Tribunal Administratif de la Guyane — Décision N° TA106-2200846

jeudi 2 mars 2023

JuridictionTribunal Administratif de la Guyane
SectionTribunal Administratif de la Guyane
N° DossierTA106-2200846
TypeDécision
RecoursExcès de pouvoir
PublicationD
Formation1ère Chambre
Avocat requérantCHARLOT

Texte intégral

Vu les procédures suivantes :

I. Par une requête enregistrée le 29 septembre 2021 sous le n° 2101282, M. D B, représenté par Me Charlot, demande au tribunal :

1°) d'annuler l'arrêté du 28 juillet 2021 par lequel le préfet de la Guyane lui a fait obligation de quitter le territoire français et a prononcé une interdiction de retour d'une durée de trois ans ;

2°) d'enjoindre au préfet, sous astreinte de 50 euros par jour de retard, de lui délivrer un récépissé l'autorisant à travailler, puis une carte de séjour temporaire portant la mention " vie privée et familiale ", dans les délais respectifs de huit jours et de deux mois à compter du jugement à intervenir, subsidiairement, de réexaminer sa situation et lui délivrer un récépissé ;

3°) de mettre à la charge de l'État la somme de 1.500 euros au titre de l'article L.761-1 du code de justice administrative.

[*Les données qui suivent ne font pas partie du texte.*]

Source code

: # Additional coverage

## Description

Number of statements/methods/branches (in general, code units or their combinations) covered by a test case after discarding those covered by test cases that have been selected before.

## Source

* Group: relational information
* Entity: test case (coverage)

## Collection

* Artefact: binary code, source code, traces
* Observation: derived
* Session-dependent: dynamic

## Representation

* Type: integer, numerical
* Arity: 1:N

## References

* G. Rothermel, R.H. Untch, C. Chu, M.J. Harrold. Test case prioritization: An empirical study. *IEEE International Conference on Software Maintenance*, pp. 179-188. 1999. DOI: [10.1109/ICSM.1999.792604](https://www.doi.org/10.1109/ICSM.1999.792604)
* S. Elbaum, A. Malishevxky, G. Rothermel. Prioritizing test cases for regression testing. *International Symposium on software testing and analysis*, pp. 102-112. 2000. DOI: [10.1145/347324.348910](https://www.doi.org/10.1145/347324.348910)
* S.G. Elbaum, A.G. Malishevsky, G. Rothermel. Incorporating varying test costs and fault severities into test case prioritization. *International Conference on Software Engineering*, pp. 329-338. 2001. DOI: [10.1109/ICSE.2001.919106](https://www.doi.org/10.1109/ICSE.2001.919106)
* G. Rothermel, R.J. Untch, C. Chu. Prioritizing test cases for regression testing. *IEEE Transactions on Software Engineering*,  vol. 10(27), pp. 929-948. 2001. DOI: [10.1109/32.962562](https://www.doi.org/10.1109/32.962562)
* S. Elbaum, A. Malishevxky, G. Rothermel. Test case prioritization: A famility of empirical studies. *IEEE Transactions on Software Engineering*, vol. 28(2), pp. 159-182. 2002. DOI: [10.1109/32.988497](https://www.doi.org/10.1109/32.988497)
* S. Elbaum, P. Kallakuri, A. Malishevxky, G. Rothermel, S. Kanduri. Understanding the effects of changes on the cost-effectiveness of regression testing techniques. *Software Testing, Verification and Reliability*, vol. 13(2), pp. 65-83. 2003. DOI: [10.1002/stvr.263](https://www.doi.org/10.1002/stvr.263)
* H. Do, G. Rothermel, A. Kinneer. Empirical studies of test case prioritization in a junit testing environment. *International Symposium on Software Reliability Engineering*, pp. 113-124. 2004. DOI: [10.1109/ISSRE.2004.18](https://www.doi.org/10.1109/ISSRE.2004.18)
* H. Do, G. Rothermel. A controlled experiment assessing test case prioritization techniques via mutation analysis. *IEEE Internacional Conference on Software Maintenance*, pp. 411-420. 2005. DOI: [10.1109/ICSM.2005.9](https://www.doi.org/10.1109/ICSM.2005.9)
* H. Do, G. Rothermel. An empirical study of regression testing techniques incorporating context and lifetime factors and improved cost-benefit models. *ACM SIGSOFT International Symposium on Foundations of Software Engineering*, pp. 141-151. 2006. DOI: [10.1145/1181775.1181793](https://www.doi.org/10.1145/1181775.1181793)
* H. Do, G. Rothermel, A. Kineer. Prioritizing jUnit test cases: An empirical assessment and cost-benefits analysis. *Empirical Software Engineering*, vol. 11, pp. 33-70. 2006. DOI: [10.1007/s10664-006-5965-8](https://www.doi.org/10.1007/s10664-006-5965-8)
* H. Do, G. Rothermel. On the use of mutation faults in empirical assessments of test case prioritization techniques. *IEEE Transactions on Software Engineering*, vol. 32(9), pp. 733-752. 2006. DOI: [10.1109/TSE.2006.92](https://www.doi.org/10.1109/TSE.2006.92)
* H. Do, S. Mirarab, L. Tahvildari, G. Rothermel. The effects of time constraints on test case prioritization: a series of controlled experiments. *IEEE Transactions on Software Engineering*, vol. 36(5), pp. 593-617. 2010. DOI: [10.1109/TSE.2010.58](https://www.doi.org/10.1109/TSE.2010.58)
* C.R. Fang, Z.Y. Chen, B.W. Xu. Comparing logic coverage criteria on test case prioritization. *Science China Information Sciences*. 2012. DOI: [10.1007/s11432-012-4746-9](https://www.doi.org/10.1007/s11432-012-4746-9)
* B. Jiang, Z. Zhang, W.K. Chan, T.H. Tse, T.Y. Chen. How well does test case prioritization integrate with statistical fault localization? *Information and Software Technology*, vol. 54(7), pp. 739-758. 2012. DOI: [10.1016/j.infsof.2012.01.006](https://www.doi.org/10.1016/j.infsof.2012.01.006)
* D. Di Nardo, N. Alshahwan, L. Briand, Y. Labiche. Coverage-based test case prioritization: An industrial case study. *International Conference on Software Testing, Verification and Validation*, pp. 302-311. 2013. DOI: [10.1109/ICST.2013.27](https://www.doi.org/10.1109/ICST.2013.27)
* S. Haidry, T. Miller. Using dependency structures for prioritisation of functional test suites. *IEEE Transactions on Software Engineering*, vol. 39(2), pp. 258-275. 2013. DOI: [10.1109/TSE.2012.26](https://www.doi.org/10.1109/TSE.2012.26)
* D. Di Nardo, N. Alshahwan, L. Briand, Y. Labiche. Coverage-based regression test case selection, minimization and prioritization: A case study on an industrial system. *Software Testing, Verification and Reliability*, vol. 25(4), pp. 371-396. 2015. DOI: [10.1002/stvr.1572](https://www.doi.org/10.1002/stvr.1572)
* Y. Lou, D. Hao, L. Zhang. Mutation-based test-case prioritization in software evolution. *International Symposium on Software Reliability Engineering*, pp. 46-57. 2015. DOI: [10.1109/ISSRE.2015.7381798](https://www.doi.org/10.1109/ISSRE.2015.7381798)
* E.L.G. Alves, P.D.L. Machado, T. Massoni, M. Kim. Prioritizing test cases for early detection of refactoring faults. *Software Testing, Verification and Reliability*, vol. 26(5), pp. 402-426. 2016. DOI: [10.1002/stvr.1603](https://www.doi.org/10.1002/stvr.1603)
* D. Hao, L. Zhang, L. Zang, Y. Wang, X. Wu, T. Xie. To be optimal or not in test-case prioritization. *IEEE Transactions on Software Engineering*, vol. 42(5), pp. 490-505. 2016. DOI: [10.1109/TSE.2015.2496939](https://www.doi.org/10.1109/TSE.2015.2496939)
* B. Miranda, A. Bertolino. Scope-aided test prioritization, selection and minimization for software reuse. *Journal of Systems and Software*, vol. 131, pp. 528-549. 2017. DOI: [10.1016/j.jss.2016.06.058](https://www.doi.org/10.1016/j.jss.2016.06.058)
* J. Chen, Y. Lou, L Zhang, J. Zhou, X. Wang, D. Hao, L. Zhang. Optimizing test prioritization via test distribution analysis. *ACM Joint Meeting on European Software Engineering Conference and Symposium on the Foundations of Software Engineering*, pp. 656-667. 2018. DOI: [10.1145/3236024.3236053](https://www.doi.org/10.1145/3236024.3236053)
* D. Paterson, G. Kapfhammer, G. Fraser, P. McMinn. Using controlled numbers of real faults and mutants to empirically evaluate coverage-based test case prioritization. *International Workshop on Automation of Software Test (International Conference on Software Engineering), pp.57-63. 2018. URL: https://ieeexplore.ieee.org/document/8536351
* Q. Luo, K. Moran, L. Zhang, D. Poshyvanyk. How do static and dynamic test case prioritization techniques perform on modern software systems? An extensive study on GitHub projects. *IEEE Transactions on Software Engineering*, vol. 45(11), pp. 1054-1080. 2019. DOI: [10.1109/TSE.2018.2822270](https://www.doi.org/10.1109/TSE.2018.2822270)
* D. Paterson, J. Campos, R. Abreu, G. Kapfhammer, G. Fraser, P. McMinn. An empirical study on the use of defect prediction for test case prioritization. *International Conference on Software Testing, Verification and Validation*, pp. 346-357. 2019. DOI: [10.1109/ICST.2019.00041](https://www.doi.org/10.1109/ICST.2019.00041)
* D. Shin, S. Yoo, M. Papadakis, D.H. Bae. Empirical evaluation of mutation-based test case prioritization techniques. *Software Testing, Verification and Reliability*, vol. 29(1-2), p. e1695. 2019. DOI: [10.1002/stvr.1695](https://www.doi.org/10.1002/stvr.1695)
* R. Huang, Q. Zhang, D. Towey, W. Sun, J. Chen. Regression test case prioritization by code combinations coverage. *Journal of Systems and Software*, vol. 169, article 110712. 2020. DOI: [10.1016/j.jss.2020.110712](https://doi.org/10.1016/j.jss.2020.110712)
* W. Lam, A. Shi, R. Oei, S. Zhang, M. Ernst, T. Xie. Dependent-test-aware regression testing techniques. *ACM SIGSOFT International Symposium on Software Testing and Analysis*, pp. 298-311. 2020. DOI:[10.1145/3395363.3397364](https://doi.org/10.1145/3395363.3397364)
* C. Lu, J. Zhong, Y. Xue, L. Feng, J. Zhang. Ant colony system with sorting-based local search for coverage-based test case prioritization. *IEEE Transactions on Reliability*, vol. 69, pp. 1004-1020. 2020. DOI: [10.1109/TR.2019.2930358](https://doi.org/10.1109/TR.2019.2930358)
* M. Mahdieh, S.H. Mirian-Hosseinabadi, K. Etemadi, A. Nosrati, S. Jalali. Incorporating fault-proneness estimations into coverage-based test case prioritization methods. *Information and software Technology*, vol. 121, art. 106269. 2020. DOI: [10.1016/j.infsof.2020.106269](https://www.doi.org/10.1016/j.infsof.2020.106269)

M. B invoque le défaut de motivation, puis la méconnaissance des stipulations de l'article 8 de la convention européenne des droits de l'homme et des libertés fondamentales et des dispositions des articles L.313-11 7° et L.313-14 du code de l'entrée et du séjour des étrangers et du droit d'asile.

Par un mémoire en défense enregistré le 3 février 2023, le préfet de la Guyane, représenté par Me Cano, conclut au rejet de la requête, en faisant valoir qu'aucun moyen n'est fondé.

Le préfet de la Guyane a présenté une pièce le 6 février 2023.

Par un courrier du même jour, les parties ont été informées de ce que le jugement à intervenir était susceptible d'être fondé sur un moyen d'ordre public tiré de ce que les conclusions dirigées contre la mesure d'éloignement et l'interdiction de retour sont privées d'objet compte tenu de la délivrance d'une autorisation provisoire de séjour.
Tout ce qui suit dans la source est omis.